Tool: python3.6 Pycharm
Library: BS4 + urllib
First step: Read HTML source code
from Import BeautifulSoup Import urllib.request# importing Urllib library 'https://www.p y t hontab.com/html/ pythonhexinbiancheng/index.html'# get page link request == Request.read () # read Web page source code
Step two: Get content and titles
Soup = BeautifulSoup (HTML,'Html.parser')#Parsing HTMLTitle_links = Soup.select ('#catlist > li > A')#Find titles and linksSource_list = []#Store A dictionary of headings and links forTitle_linkinchTitle_links:data= { 'title': Title_link.get_text (),'Link': Title_link.get ('href')} source_list.append (data)

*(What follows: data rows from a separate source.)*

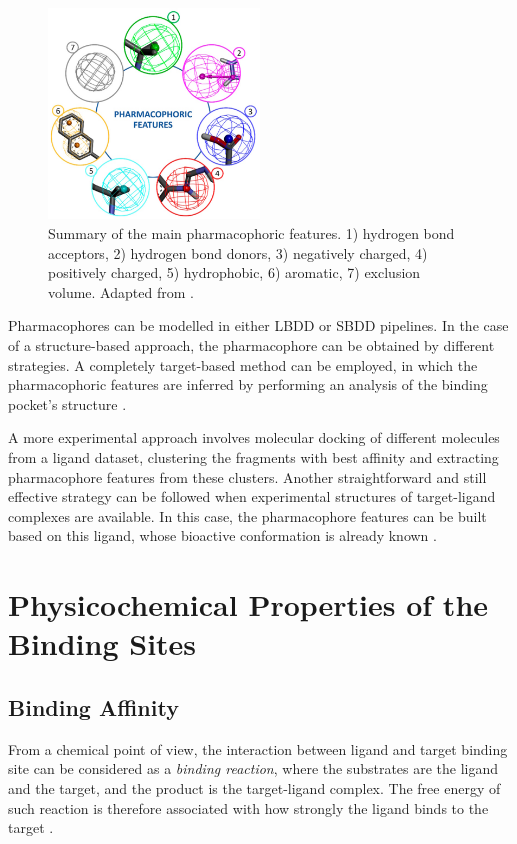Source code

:     \begin{figure}[H]
      \centering
      \includegraphics[width=0.5\textwidth]{figures/intro/pharmacophores.jpg}
      \caption{\label{fig:intro/pharmacophores} Summary of the main pharmacophoric features. 1) hydrogen bond acceptors, 2) hydrogen bond donors, 3) negatively charged, 4) positively charged, 5) hydrophobic, 6) aromatic, 7) exclusion volume. Adapted from \cite{pharmacophore_and_VS_2022}.}
    \end{figure}

    Pharmacophores can be modelled in either LBDD or SBDD pipelines. In the case of a structure-based approach, the pharmacophore can be obtained by different strategies. A completely target-based method can be employed, in which the pharmacophoric features are inferred by performing an analysis of the binding pocket's structure \cite{pharmacophore_and_VS_2022, virtual_screening_2019}.

    A more experimental approach involves molecular docking of different molecules from a ligand dataset, clustering the fragments with best affinity and extracting pharmacophore features from these clusters. Another straightforward and still effective strategy can be followed when experimental structures of target-ligand complexes are available. In this case, the pharmacophore features can be built based on this ligand, whose bioactive conformation is already known \cite{virtual_screening_2019}.


\section{Physicochemical Properties of the Binding Sites}
  \subsection{Binding Affinity}
    From a chemical point of view, the interaction between ligand and target binding site can be considered as a \textit{binding reaction}, where the substrates are the ligand and the target, and the product is the target-ligand complex. The free energy of such reaction is therefore associated with how strongly the ligand binds to the target \cite{binding_affinity_2016, binding_affinity_web}.

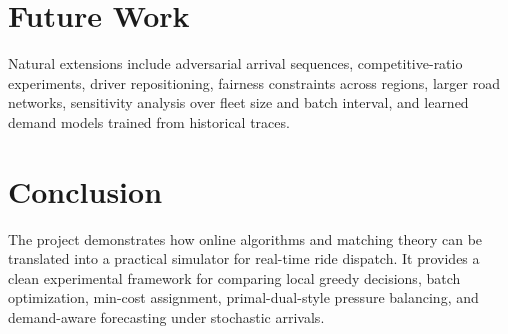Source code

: \documentclass[11pt]{article}
\begin{document}
\section{Future Work}

Natural extensions include adversarial arrival sequences, competitive-ratio experiments, driver repositioning, fairness constraints across regions, larger road networks, sensitivity analysis over fleet size and batch interval, and learned demand models trained from historical traces.

\section{Conclusion}

The project demonstrates how online algorithms and matching theory can be translated into a practical simulator for real-time ride dispatch. It provides a clean experimental framework for comparing local greedy decisions, batch optimization, min-cost assignment, primal-dual-style pressure balancing, and demand-aware forecasting under stochastic arrivals.
\end{document}
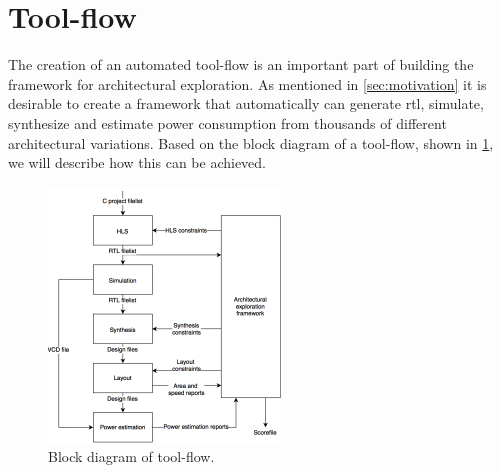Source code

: \section{Tool-flow}
The creation of an automated tool-flow is an important part of building the framework for architectural exploration. As mentioned in \cref{sec:motivation} it is desirable to create a framework that automatically can generate \gls{rtl}, simulate, synthesize and estimate power consumption from thousands of different architectural variations. Based on the block diagram of a tool-flow, shown in \cref{fig:toolflowblock}, we will describe how this can be achieved. 
\begin{figure}[hbpt]
\centering
\includegraphics[width=0.55\textwidth]{../figs/Toolflow.png}
\caption{\label{fig:toolflowblock}Block diagram of tool-flow.}
\end{figure}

Step three: Create a new Lesson folder under the current directory and store the files in this folder
forDicinchSource_list:#Traverse every dictionaryRequest = Urllib.request.urlopen (dic["Link"]) HTML=request.read () Soup= BeautifulSoup (HTML,'Html.parser') text_p= Soup.select ('#Article > Div.content > P')#get the data under the P tagText = []#Store article content forAinchText_p:text.append (A.get_text (). Encode ('Utf-8'))#Remove the text portion of the P tag, which is the content of the articleName = dic["title"] with open ('Lesson/%s.txt'% Name,'WB') as F:#write an article to a file forLineinchText:f.write (line)
Data crawling is complete.
Note: The above to complete a page crawl, if you want to crawl more pages, you can use the following code:
fromBs4ImportBeautifulSoupImportUrllib.request#Import Urllib LibraryUrl_list = ['https://www.p y t hontab.com/html/pythonhexinbiancheng/index.html']#get links to Web pages forIinchRange (2,20): URL='https://www.py tho ntab.com/html/pythonhexinbiancheng/%s.html'%i url_list.append (URL) forwr.inchurl_list:request=urllib.request.urlopen (URL) HTML= Request.read ()#read Web page source codeSoup = BeautifulSoup (HTML,'Html.parser')#Parsing HTMLTitle_links = Soup.select ('#catlist > li > A')#Find titles and linksSource_list = []#Store A dictionary of headings and links forTitle_linkinchTitle_links:data= { 'title': Title_link.get_text (),'Link': Title_link.get ('href')} source_list.append (data) forDicinchSource_list:#Traverse every dictionaryRequest = Urllib.request.urlopen (dic["Link"]) HTML=request.read () Soup= BeautifulSoup (HTML,'Html.parser') text_p= Soup.select ('#Article > Div.content > P')#get the data under the P tagText = []#Store article content forAinchText_p:text.append (A.get_text (). Encode ('Utf-8'))#Remove the text portion of the P tag, which is the content of the articleName = dic["title"] Directory='%s.txt'%name dir= Directory.replace ('/','_'). Replace ('*','@'). Replace ('"','o'). Replace ('?','W'). Replace (':','m') with open ('lesson/'+dir,'WB') as F:#write an article to a file forLineinchText:f.write (line)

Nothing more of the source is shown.